- 会員限定
- 2021/04/01 掲載
CSVとは何か?CSRとの違いは?ネスレも取り組むポーター教授の差別化戦略の本質
事例や図解でフレームワーク解説
-
|タグをもっとみる
CSV (Creating Shared Value)とは、2011年にハーバードビジネススクールの教授であるマイケル・E・ポーター氏とマーク・R・クラマー研究員が発表した論文『Creating Shared Value』(邦題『経済的価値と社会的価値を同時実現する共通価値の戦略』)で提唱されたものです。日本では、「共通価値」「共有価値」などと訳され、CSR(Corporate Social Responsibility)の発展形と言われることもありますが、ポーター教授いわく、CSVとCSRは似て非なるものです。CSVは、企業にとって負担になるものではなく、社会的な課題を自社の強みで解決することで、企業の持続的な成長へとつなげていく差別化戦略なのです。
CSVは競争優位につながるのか?
ここでいう「ポーター仮説」とは、「適正な環境規制は、規制を実施していない地域の企業よりも競争力の面で上回る。規制が企業の効率化や技術革新を促している」という企業の国際競争力についての仮説です。

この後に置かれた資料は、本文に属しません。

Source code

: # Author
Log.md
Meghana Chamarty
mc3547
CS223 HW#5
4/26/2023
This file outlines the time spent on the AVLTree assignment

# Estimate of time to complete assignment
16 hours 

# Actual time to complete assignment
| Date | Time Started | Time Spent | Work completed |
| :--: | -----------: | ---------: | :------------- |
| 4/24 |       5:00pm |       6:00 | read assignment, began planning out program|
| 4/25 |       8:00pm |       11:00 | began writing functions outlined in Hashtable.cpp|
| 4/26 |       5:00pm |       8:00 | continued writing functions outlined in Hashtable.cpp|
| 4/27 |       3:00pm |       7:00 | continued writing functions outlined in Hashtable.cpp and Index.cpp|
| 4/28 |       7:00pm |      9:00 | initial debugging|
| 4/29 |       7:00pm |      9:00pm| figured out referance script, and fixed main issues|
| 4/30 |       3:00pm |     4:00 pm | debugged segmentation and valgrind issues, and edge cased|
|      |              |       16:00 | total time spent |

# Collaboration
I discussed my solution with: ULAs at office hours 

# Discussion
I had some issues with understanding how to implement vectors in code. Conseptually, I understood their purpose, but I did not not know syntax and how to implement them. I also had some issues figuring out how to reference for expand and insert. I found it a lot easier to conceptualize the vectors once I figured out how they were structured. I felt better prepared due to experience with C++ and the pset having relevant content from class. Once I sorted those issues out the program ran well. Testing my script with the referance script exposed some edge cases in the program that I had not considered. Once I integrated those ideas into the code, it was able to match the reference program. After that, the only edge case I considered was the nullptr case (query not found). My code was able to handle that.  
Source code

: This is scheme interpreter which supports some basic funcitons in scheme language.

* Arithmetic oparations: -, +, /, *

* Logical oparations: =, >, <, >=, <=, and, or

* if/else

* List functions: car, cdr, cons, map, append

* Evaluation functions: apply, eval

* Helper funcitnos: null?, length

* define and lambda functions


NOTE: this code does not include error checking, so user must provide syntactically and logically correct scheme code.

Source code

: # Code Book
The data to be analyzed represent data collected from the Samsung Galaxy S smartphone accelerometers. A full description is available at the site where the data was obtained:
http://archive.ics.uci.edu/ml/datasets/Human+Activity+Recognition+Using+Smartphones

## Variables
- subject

日本の歴史を具体例として、少しかみ砕いて説明しましょう。
かつて高度成長期の日本は、有毒な汚染物質等による健康被害や生態系へのダメージなど、深刻な公害問題を内包していました。企業の社会的な責任が問われ始めたのは、この頃からでしょうか。
その負の歴史を教訓として、環境規制が急速に強化されることにより、企業はこれら社会的な課題へのニーズに対応する形で、環境技術のイノベーションを起こし、先進的な環境技術や省エネ技術を生みだしました。これは企業責任という枠を超え、その社会的価値のある環境技術が新しいビジネスへと発展し、その後の日本企業の競争力の源泉ともなりました。
このように、社会的な課題とはビジネスの機会でもあるのです。CSVでは、この課題解決がイノベーションを創出する源泉であり、ポーター教授は社会と企業が対立しない「新しい資本主義」であるとしています。
CSVとCSRは何が違うのか?
CSVとCSRとは社会性という意味では似ていますが、端的に言うと、CSRは守りのイメージです。社会や環境への自社の責任として害を低減する、ステークホルダーと良好な関係を生み出すものですが、どの会社でも同じような活動をしています。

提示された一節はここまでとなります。